Search code examples
pythonpowershellutf-8decode

Python - Get command output cannot be decoded


I'm currently working on a project where I need to run a command in powershell, and part of the output is not in English (Specifically - Hebrew).

For example (a simplified version of the problem), if I want to get the content of my desktop, and there is a filename in Hebrew:

import subprocess
command = "powershell.exe ls ~/Desktop"
print (subprocess.run(command.split(), stdout=subprocess.PIPE).stdout.decode())

This code will raise the following error (Or something similar with a different byte value):

UnicodeDecodeError: 'utf8' codec can't decode byte 0x96 in position 19: invalid start byte

Tried to run it on a different computer, and this was the output:

?????

Any idea why is that and how can I fix it? Tried a lot of things I saw on other questions, but none of them worked for me.


Solution

  • Note: The following are Python 3+ solutions, but there is a caveat:

    • With the first solution below and also with the second one - but only if UTF-8 data must be sent to PowerShell's stdin stream - due to a bug in powershell.exe, the Windows PowerShell CLI, the current console window switches to a raster font (potentially with a different font size), which does not support most non-extended-ASCII-range Unicode characters. While visually jarring, this is merely a display (rendering) problem; the data is handled correctly; switching back to a Unicode-aware font such as Consolas reveals the correct output.
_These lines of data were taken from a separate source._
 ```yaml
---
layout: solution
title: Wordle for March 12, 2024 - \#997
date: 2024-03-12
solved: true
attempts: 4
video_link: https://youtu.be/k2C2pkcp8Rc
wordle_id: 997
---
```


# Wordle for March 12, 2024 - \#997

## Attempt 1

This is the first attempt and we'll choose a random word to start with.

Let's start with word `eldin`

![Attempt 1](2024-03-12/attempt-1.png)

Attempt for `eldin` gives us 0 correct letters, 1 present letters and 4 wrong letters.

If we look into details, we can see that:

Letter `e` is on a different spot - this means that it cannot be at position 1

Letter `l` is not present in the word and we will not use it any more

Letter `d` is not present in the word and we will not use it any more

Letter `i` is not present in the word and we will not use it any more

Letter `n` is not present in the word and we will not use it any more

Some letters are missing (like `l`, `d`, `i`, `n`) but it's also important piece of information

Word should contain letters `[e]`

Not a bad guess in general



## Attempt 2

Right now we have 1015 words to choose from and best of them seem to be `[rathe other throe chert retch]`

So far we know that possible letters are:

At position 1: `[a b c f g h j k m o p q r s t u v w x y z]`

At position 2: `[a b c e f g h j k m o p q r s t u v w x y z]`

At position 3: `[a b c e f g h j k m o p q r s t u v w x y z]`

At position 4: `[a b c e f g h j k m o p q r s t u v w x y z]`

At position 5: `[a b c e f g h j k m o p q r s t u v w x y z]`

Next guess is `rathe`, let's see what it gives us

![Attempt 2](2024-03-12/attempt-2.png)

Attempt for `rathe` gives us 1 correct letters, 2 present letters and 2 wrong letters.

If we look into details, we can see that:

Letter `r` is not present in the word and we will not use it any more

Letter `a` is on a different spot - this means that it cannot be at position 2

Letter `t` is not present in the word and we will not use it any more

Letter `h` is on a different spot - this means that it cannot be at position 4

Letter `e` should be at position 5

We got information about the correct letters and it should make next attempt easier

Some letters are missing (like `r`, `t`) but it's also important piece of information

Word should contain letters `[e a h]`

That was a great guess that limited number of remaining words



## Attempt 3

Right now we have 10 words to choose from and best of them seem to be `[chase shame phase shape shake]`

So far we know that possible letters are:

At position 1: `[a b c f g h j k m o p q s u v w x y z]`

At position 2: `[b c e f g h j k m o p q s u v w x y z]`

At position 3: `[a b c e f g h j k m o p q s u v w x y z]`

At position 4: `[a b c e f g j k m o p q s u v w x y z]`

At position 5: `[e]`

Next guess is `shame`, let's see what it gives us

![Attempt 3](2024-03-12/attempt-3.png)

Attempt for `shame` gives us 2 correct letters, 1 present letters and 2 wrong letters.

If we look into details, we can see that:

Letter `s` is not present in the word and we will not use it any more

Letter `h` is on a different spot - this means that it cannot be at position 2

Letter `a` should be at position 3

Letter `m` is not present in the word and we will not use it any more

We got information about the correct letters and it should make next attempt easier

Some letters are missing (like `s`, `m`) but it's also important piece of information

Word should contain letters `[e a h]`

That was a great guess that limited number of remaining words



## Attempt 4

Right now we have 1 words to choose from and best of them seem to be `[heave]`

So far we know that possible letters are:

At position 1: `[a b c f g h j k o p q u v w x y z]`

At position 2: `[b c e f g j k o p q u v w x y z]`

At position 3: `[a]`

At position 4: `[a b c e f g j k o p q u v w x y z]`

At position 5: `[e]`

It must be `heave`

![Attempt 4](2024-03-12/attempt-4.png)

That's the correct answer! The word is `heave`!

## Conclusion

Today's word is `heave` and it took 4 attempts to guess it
    • By contrast, pwsh.exe, the PowerShell (Core) (v6+) CLI does not exhibit this problem.


    Option A: Configure both the console and Python to use UTF-8 character encoding before executing your script:

    • Configure the console to use UTF-8:

      • From cmd.exe, by switching the active OEM code page to 65001 (UTF-8); note that this change potentially affects all later calls to console applications in the session, independently of Python, unless you restore the original code page (see Option B below):

        chcp 65001
        
      • From PowerShell:

        $OutputEncoding = [Console]::InputEncoding = [Console]::OutputEncoding = [System.Text.UTF8Encoding]::new()
        
    • And configure Python (v3+) to use UTF-8 consistently:[1]

      • Set environment variable PYTHONUTF8 to 1, possibly persistently, via the registry; to do it ad hoc:

        • From cmd.exe:

          Set PYTHONUTF8=1
          
        • From PowerShell:

          $env:PYTHONUTF8=1
          
      • Alternatively, for an individual call (v3.7+): Pass command-line option -X utf8 to the python interpreter (note: case matters):

          python -X utf8 somefile.py ...
        
      • Both options enable Python UTF-8 Mode, which will become the default in Python 3.15.

    Now, your original code should work as-is (except for the display bug).

    Note:

    • A simpler alternative via a one-time configuration step is to configure your system to use UTF-8 system-wide, in which case both the OEM and the ANSI code pages are set to 65001. However, this has far-reaching consequences - see this answer.

    Option B: (Temporarily) switch to UTF-8 for the PowerShell call:

    import sys, ctypes, subprocess
    
    # Switch Python's own encoding to UTF-8, if necessary
    # This is the in-script equivalent of setting environment var. 
    # PYTHONUTF8 to 1 *before* calling the script.
    sys.stdin.reconfigure(encoding='utf-8'); sys.stdout.reconfigure(encoding='utf-8'); sys.stderr.reconfigure(encoding='utf-8')
    
    # Save the current console output code page and switch to 65001 (UTF-8)
    previousCp = windll.kernel32.GetConsoleOutputCP()
    windll.kernel32.SetConsoleOutputCP(65001)
    
    # PowerShell now emits UTF-8-encoded output; decode it as such.
    command = "powershell.exe ls ~/Desktop"
    print(subprocess.run(command, stdout=subprocess.PIPE).stdout.decode())
    
    # Restore the previous output console code page.
    windll.kernel32.SetConsoleOutputCP(previousCp)
    

    Note:

    • Due to setting only the output console page, the Windows PowerShell display bug is avoided.
    • If you also wanted to send input to PowerShell's stdin stream, you'd have to set the input console page too, via windll.kernel32.SetConsoleCP(65001) (which would then again surface the display bug).

    [1] This isn't strictly necessary just for correctly decoding PowerShell's output, but matters if you want to pass that output on from Python: Python 3.x defaults to the active ANSI(!) code page for encoding non-console output, which means that Hebrew characters, for instance, cannot be represented in non-console output (e.g., when redirecting to a file), and cause the script to break.